● **Activity**: Each line of the listing that contains "when" should be found and copied.

****

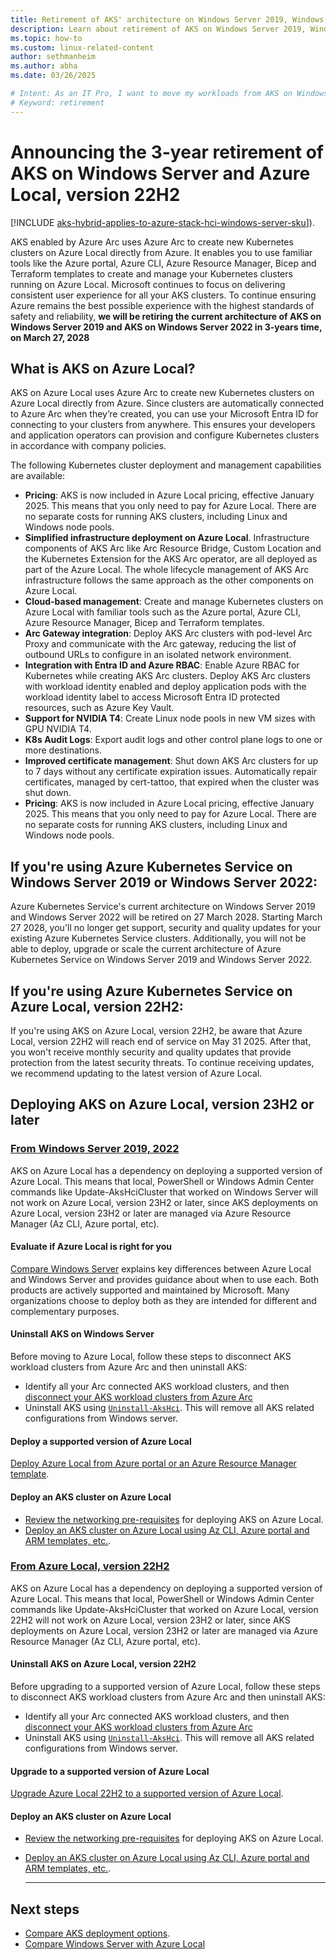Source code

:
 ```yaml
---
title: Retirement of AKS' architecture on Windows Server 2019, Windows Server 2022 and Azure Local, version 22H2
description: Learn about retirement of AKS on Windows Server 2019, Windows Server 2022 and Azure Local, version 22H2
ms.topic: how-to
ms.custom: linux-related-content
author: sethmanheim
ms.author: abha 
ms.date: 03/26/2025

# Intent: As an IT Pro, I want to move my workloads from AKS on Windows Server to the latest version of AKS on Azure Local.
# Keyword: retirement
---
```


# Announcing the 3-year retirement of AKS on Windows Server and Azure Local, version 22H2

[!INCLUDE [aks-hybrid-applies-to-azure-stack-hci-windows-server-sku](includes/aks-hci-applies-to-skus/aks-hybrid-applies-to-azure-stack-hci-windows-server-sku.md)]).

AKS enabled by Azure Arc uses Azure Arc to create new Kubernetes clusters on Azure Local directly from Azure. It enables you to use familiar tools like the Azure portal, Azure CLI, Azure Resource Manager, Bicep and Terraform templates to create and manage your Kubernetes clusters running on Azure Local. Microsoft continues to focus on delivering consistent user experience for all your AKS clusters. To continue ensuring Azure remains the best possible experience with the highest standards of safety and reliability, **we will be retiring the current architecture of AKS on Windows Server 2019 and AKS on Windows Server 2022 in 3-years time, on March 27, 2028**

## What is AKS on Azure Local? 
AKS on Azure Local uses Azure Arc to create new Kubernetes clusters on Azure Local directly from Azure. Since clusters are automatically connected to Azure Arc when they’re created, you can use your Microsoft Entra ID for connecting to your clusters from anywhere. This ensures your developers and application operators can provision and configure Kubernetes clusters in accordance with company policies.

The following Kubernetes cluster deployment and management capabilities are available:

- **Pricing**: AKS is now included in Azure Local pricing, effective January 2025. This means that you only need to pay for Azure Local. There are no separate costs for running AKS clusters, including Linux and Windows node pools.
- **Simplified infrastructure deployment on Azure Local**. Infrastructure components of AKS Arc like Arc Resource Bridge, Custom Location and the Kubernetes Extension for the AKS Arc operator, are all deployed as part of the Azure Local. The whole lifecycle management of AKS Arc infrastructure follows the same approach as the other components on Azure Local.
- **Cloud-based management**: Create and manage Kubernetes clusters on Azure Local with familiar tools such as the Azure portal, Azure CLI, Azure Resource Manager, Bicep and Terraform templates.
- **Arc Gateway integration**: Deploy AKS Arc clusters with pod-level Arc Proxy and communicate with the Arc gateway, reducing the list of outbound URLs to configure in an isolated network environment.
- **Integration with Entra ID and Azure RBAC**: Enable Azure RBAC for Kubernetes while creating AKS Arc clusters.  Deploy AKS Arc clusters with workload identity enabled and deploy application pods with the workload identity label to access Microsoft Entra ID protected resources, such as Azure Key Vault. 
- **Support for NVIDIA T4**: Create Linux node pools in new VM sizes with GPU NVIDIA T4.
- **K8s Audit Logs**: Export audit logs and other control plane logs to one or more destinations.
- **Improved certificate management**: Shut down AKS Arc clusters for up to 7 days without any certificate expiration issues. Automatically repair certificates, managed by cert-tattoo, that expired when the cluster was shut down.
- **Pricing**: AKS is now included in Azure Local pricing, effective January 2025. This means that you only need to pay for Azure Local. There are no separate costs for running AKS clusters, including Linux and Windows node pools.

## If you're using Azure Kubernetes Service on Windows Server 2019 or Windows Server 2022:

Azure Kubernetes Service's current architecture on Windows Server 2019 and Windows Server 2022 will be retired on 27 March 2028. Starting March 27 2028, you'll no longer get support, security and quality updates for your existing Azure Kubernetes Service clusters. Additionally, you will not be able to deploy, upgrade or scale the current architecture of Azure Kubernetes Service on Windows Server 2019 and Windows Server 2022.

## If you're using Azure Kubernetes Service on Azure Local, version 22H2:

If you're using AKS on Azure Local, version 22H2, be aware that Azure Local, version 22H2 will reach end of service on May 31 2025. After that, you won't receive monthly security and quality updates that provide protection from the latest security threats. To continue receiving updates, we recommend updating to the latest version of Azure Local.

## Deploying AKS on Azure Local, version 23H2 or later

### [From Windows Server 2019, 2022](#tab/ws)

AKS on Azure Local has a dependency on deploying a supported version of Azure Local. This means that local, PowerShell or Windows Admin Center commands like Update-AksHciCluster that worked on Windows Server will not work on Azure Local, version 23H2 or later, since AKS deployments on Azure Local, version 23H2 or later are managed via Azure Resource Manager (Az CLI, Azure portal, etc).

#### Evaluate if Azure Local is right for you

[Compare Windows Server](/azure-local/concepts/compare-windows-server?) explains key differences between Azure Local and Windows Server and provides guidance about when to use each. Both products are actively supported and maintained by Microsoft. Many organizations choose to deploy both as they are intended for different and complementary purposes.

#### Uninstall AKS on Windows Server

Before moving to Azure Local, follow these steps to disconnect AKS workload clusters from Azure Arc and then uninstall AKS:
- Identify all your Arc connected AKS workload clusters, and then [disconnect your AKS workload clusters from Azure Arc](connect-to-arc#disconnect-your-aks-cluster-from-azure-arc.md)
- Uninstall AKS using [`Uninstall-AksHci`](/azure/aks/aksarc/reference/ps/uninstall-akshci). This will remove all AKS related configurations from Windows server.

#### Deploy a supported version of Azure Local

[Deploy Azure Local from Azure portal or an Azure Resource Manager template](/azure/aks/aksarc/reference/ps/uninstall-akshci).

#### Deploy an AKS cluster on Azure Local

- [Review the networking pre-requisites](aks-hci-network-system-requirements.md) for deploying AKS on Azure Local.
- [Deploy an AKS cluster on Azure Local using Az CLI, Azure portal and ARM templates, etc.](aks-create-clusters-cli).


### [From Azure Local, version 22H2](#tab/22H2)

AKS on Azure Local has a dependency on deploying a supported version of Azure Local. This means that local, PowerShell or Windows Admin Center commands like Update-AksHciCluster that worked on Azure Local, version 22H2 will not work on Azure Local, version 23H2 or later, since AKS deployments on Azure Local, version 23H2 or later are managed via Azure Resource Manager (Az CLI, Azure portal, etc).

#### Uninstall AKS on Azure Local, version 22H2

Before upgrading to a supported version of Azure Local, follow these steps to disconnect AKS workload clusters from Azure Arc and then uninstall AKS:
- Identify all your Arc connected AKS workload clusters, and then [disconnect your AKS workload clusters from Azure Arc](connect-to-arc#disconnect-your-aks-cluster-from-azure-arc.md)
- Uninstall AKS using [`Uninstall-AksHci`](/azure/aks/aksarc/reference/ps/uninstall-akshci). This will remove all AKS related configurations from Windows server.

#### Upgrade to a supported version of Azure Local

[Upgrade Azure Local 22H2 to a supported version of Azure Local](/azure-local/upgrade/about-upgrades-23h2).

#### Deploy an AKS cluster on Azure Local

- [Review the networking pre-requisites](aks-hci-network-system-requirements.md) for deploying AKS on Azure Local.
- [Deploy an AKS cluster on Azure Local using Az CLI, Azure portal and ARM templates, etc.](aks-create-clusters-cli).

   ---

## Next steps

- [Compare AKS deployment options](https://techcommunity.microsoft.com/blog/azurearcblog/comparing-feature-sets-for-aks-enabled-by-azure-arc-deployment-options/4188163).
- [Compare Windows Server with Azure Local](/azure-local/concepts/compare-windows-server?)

****

● **Exercise answer**:
AKS on Azure Local uses Azure Arc to create new Kubernetes clusters on Azure Local directly from Azure. Since clusters are automatically connected to Azure Arc when they’re created, you can use your Microsoft Entra ID for connecting to your clusters from anywhere. This ensures your developers and application operators can provision and configure Kubernetes clusters in accordance with company policies.
- **Improved certificate management**: Shut down AKS Arc clusters for up to 7 days without any certificate expiration issues. Automatically repair certificates, managed by cert-tattoo, that expired when the cluster was shut down.
[Compare Windows Server](/azure-local/concepts/compare-windows-server?) explains key differences between Azure Local and Windows Server and provides guidance about when to use each. Both products are actively supported and maintained by Microsoft. Many organizations choose to deploy both as they are intended for different and complementary purposes.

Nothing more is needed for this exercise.